Depois de gastos R$ 3,6 milhões dos cofres do governo federal, o projeto Cimento Social, no Morro da Providência, centro do Rio, está no limbo. Apenas 30 das 800 casas previstas foram concluídas. O projeto de reformas de casas do senador Marcelo Crivella (PRB) causou polêmica no ano passado ao misturar dinheiro do Ministério das Cidades com a presença de soldados de Exército nas obras e na segurança da favela até ser embargado em junho do ano passado pela Justiça Eleitoral.

Então candidato a prefeito do Rio, o senador e bispo da Igreja Universal do Reino de Deus havia usado o projeto para fazer campanha. Poucos dias antes do embargo, o Exército foi afastado pela Justiça devido ao envolvimento de militares na morte de três jovens do local. Soldados levaram os rapazes a outro morro controlado por uma facção criminosa rival ligada ao tráfico de drogas. Os jovens foram encontrados mortos.

Agora, a obra do senador está sob a mira do Ministério Público Federal, que investiga suposto desvio de verbas e a licitação da construtora feita pelo Exército. Crivella, porém, está desde janeiro bancando informalmente a conclusão de 47 casas com recursos próprios, pois o embargo valia até o fim do segundo turno das eleições. "O senador me pediu para continuar", diz Vander Dantas, responsável da Edil, construtora contratada pelo Exército. Iniciada em dezembro de 2007, a obra do Cimento Social parou com apenas 20 casas prontas. A primeira fase previa a reforma de 120 residências e todo o projeto abrangia 800 casas. A reforma seria custeada com R$ 16,6 milhões do Ministério das Cidades repassados ao Ministério da Defesa.

Candidato em 2010 à reeleição ao Senado ou ao governo do Estado, Crivella ainda não colheu frutos eleitorais da obra. Derrotado no primeiro turno nas eleições municipais no ano passado, sua votação na zona eleitoral da Gamboa, que abrange o Morro da Providência, foi de 19,91%, pouco acima da votação na cidade, de 19,06%. Nélson Gomes, ex-presidente da associação de moradores e que se diz líder comunitário, conta que Crivella hesita em subir o morro. "O senador fica rodando em torno da comunidade, mas não entra.

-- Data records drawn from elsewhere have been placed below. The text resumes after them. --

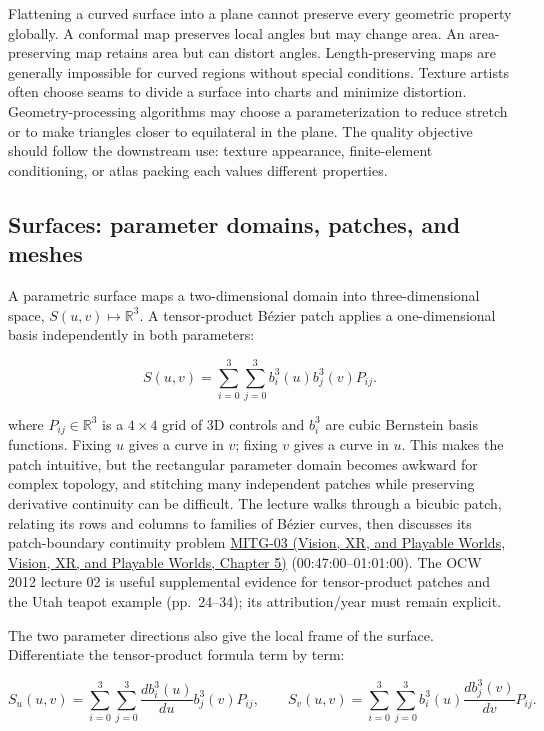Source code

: Flattening a curved surface into a plane cannot preserve every geometric property globally. A conformal map preserves local angles but may change area. An area-preserving map retains area but can distort angles. Length-preserving maps are generally impossible for curved regions without special conditions. Texture artists often choose seams to divide a surface into charts and minimize distortion. Geometry-processing algorithms may choose a parameterization to reduce stretch or to make triangles closer to equilateral in the plane. The quality objective should follow the downstream use: texture appearance, finite-element conditioning, or atlas packing each values different properties.

\subsection{Surfaces: parameter domains, patches, and meshes}\label{03-visual-computing-i-ch002-surfaces-parameter-domains-patches-and-meshes}

A parametric surface maps a two-dimensional domain into three-dimensional space, \(S(u,v)\mapsto\mathbb R^3\). A tensor-product Bézier patch applies a one-dimensional basis independently in both parameters:

\[
S(u,v)=\sum_{i=0}^{3}\sum_{j=0}^{3} b_i^3(u)b_j^3(v)P_{ij}.
\]

where \(P_{ij}\in\mathbb{R}^3\) is a \(4\times4\) grid of 3D controls and \(b_i^3\) are cubic Bernstein basis functions. Fixing \(u\) gives a curve in \(v\); fixing \(v\) gives a curve in \(u\). This makes the patch intuitive, but the rectangular parameter domain becomes awkward for complex topology, and stitching many independent patches while preserving derivative continuity can be difficult. The lecture walks through a bicubic patch, relating its rows and columns to families of Bézier curves, then discusses its patch-boundary continuity problem \href{../07-Vision-XR-and-Playable-Worlds/main.pdf\#nameddest=04-visual-computing-ii-ch036-mitg-03---curves-and-surfaces}{MITG-03 (Vision, XR, and Playable Worlds, Vision, XR, and Playable Worlds, Chapter 5)} (00:47:00--01:01:00). The OCW 2012 lecture 02 is useful supplemental evidence for tensor-product patches and the Utah teapot example (pp.~24--34); its attribution/year must remain explicit.

The two parameter directions also give the local frame of the surface. Differentiate the tensor-product formula term by term:

\[
S_u(u,v)=\sum_{i=0}^{3}\sum_{j=0}^{3}\frac{d b_i^3(u)}{du}b_j^3(v)P_{ij},\qquad
S_v(u,v)=\sum_{i=0}^{3}\sum_{j=0}^{3}b_i^3(u)\frac{d b_j^3(v)}{dv}P_{ij}.
\]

Os moradores não querem recebê-lo, ele não veio dar explicação", disse. Gomes trabalha no gabinete de Liliam Sá, vereadora mais votada na zona eleitoral da região. Filiada ao PR e evangélica, Liliam é ligada a Crivella.

No Morro da Providência, que ainda sofre com o controle territorial do tráfico de drogas, o clima com o Cimento Social é de descrença. A aposentada Berenice espera há mais de um ano a reforma da sua casa. "Vou todos os dias na associação de moradores para saber", diz Berenice, ex-operária de uma fábrica de bolsas na Gamboa. Evangélica da Igreja Universal, Berenice não votou nas eleições municipais do ano passado. "Já tenho mais de 70 anos e não é mais obrigatório", disse. Berenice tem sofrido com as obras inacabadas da casa vizinha. "Quando chove, a água entra na minha casa", diz.

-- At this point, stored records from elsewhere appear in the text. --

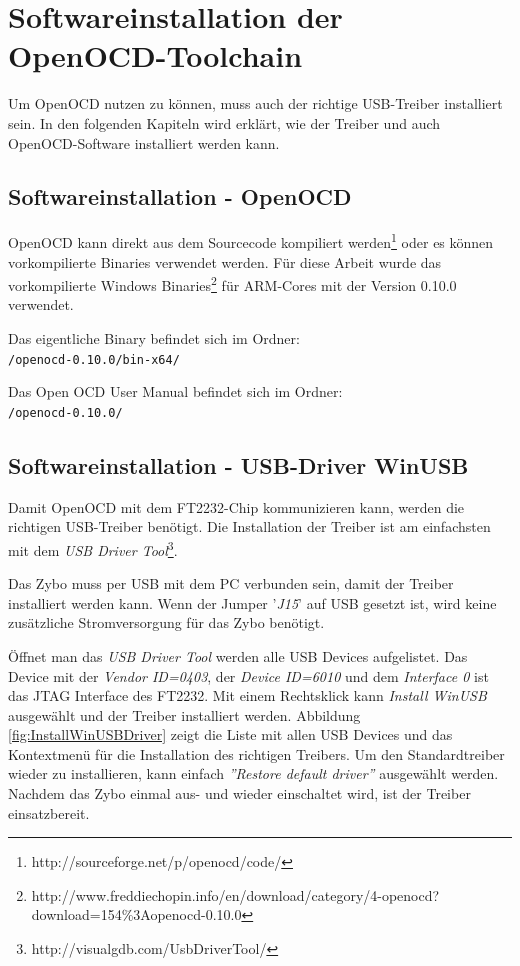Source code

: \section{Softwareinstallation der OpenOCD-Toolchain}
\label{kapitel:SoftwareinstallationOpenOCDToolchain}
Um OpenOCD nutzen zu können, muss auch der richtige USB-Treiber installiert sein.
In den folgenden Kapiteln wird erklärt, wie der Treiber und auch OpenOCD-Software installiert werden kann.


\subsection{Softwareinstallation - OpenOCD}
OpenOCD kann direkt aus dem Sourcecode kompiliert werden\footnote{http://sourceforge.net/p/openocd/code/} oder es können vorkompilierte Binaries verwendet werden.
Für diese Arbeit wurde das vorkompilierte Windows Binaries\footnote{http://www.freddiechopin.info/en/download/category/4-openocd?download=154\%3Aopenocd-0.10.0} für ARM-Cores mit der Version 0.10.0 verwendet.

Das eigentliche Binary befindet sich im Ordner:\\
\texttt{/openocd-0.10.0/bin-x64/} 

Das Open OCD User Manual\cite{bib:OpenOCDDoku} befindet sich im Ordner:\\
\texttt{/openocd-0.10.0/} 


\subsection{Softwareinstallation - USB-Driver WinUSB}
\label{kapitel:usbTreiber}
Damit OpenOCD mit dem FT2232-Chip kommunizieren kann, werden die richtigen USB-Treiber benötigt.
Die Installation der Treiber ist am einfachsten mit dem \textit{USB Driver Tool}\footnote{http://visualgdb.com/UsbDriverTool/}.

Das Zybo muss per USB mit dem PC verbunden sein, damit der Treiber installiert werden kann.
Wenn der Jumper '\textit{J15}' auf USB gesetzt ist, wird keine zusätzliche Stromversorgung für das Zybo benötigt.

Öffnet man das \textit{USB Driver Tool} werden alle USB Devices aufgelistet.
Das Device mit der \textit{Vendor ID=0403}, der \textit{Device ID=6010} und dem \textit{Interface 0} ist das JTAG Interface des FT2232.
Mit einem Rechtsklick kann \textit{Install WinUSB} ausgewählt und der Treiber installiert werden.
Abbildung \ref{fig:InstallWinUSBDriver} zeigt die Liste mit allen USB Devices und das Kontextmenü für die Installation des richtigen Treibers.
Um den Standardtreiber wieder zu installieren, kann einfach \textit{''Restore default driver''} ausgewählt werden.
Nachdem das Zybo einmal aus- und wieder einschaltet wird, ist der Treiber einsatzbereit.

O encarregado da obra no Morro da Providência, Alex Oliveira, reclama hoje da polícia, que estaria atirando contra os operários para constranger os traficantes locais. Conta, entretanto, que os soldados do Exército agiam de forma igualmente violenta antes do embargo.

Não há uma perspectiva, no âmbito de governo, de prosseguimento para o Cimento Social. O governo do Estado do Rio se comprometeu a dar continuidade às obras em troca de apoio de Crivella ao então candidato e hoje prefeito Eduardo Paes, nome lançado pelo governador Sérgio Cabral, ambos do PMDB. No acordo, o senador Crivella aprovou emenda parlamentar de R$ 7 milhões ao governo do Rio de Janeiro com a condição de o governador utilizar a verba no projeto. Segundo assessores do senador, o dinheiro está empenhado e ainda não foi liberado.

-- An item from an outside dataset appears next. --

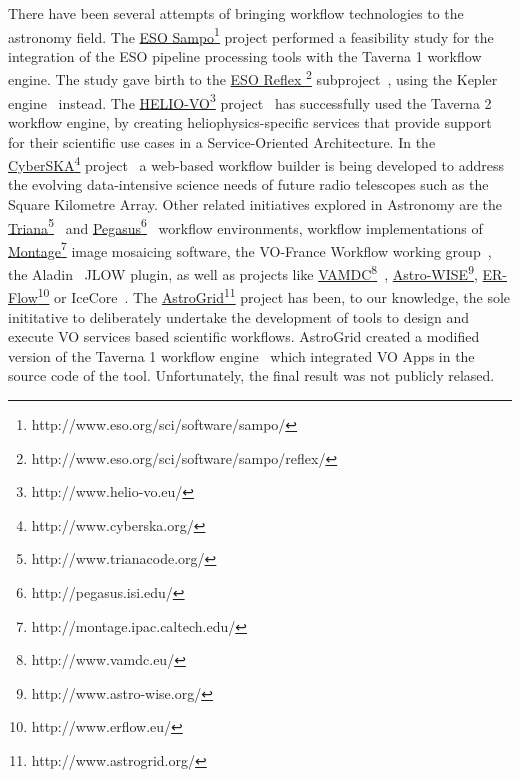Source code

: \documentclass{aa}
\begin{document}
There have been several attempts of bringing workflow technologies to the astronomy field. The \href{http://www.eso.org/sci/software/sampo/}{ESO Sampo}\footnote{http://www.eso.org/sci/software/sampo/} project performed a feasibility study for the integration of the ESO pipeline processing tools with the Taverna 1 workflow engine. The study gave birth to the \href{http://www.eso.org/sci/software/sampo/reflex/}{ESO Reflex }\footnote{http://www.eso.org/sci/software/sampo/reflex/} subproject~\citep{Hook2009}, using the Kepler engine~\citep{Altintas2004} instead. The \href{http://www.helio-vo.eu/}{HELIO-VO}\footnote{http://www.helio-vo.eu/} project~\citep{Bentley2013} has successfully used the Taverna 2 workflow engine, by creating heliophysics-specific services that provide support for their scientific use cases in a Service-Oriented Architecture. In the \href{http://www.cyberska.org/}{CyberSKA}\footnote{http://www.cyberska.org/} project~\citep{Kiddle2011} a web-based workflow builder is being developed to address the evolving data-intensive science needs of future radio telescopes such as the Square Kilometre Array. Other related initiatives explored in Astronomy are the \href{http://www.trianacode.org/}{Triana}\footnote{http://www.trianacode.org/}~\citep{Taylor2007} and \href{http://pegasus.isi.edu/}{Pegasus}\footnote{http://pegasus.isi.edu/}~\citep{Deelman:2005:PFM:1239649.1239653} workflow environments, workflow implementations of \href{http://montage.ipac.caltech.edu/}{Montage}\footnote{http://montage.ipac.caltech.edu/} image mosaicing software, the VO-France Workflow working group~\citep{Schaaff2008}, the Aladin~\citep{Bonnarel2000} JLOW plugin, as well as projects like \href{http://www.vamdc.eu/}{VAMDC}\footnote{http://www.vamdc.eu/}~\citep{Walton2011}, \href{http://www.astro-wise.org/}{Astro-WISE}\footnote{http://www.astro-wise.org/}, \href{http://www.erflow.eu/}{ER-Flow}\footnote{http://www.erflow.eu/} or IceCore~\citep{Maisala2012}. The \href{http://www.astrogrid.org/}{AstroGrid}\footnote{http://www.astrogrid.org/} project has been, to our knowledge, the sole inititative to deliberately undertake the development of tools to design and execute VO services based scientific workflows. AstroGrid created a modified version of the Taverna 1 workflow engine~\citep{Benson2009, Walton2010} which integrated VO Apps in the source code of the tool. Unfortunately, the final result was not publicly relased.
\end{document}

O contrato do Exército com a obra foi cancelado, mas a Edil diz ainda ter a receber R$ 400 mil. Procurado, o Exército apenas recomendou que a reportagem procurasse o Ministério das Cidades, que por sua vez, disse que o controle dos gastos era do Exército, responsável pela licitação. O ministério informa ainda não haver forma legal de repassar as verbas restantes do projeto ao governo Cabral.

No governo estadual, o assunto está parado à espera de decisão do Ministério Público Federal. O governo não soube nem sequer informar se a continuidade do Cimento Social ficaria com a Secretaria de Obras ou com a de Habitação, esta nas mãos de Leonardo Picciani (PMDB), filho de Jorge Picciani, presidente da Assembleia Legislativa do Estado do Rio de Janeiro e que tem exercido forte pressão sobre o governo Cabral. Os Picciani fazem parte do grupo que tem incomodado o governo Lula - a bancada do PMDB do Rio na Câmara dos Deputados, liderada por Eduardo Cunha.